* [Try it] Please filter the entries and return only the lines that include "Dash".

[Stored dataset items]

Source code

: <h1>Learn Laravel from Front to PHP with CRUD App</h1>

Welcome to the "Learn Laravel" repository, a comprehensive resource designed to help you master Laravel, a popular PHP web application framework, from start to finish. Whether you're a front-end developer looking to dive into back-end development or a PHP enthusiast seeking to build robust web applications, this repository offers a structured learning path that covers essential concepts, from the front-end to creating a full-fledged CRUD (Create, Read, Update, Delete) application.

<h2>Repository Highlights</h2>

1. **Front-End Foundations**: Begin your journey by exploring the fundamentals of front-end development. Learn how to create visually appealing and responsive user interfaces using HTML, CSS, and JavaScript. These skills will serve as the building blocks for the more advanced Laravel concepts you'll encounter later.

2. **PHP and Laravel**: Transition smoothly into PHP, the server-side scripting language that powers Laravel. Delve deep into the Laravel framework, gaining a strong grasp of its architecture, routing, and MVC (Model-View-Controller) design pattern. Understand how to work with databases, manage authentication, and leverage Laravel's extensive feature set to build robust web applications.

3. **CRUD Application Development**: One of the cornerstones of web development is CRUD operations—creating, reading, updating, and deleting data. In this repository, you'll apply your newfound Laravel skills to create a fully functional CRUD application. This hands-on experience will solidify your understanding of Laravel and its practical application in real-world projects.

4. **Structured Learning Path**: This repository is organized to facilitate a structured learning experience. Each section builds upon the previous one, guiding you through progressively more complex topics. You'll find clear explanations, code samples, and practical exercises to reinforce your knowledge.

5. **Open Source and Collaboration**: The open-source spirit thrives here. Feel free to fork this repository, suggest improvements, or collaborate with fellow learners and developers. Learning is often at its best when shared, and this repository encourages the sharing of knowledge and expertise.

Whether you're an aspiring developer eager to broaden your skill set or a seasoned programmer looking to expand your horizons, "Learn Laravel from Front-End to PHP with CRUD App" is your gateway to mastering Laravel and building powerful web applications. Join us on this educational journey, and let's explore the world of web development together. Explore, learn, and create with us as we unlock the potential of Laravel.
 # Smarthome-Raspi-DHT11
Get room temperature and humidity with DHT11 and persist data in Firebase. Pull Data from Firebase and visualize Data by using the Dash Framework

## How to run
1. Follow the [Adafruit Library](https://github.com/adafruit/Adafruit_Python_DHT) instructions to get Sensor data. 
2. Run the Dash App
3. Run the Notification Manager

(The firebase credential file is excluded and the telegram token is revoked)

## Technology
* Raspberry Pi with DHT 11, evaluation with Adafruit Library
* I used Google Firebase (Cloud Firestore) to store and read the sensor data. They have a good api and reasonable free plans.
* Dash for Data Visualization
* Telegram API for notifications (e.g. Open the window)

* [Answer box]
Get room temperature and humidity with DHT11 and persist data in Firebase. Pull Data from Firebase and visualize Data by using the Dash Framework
2. Run the Dash App
* Dash for Data Visualization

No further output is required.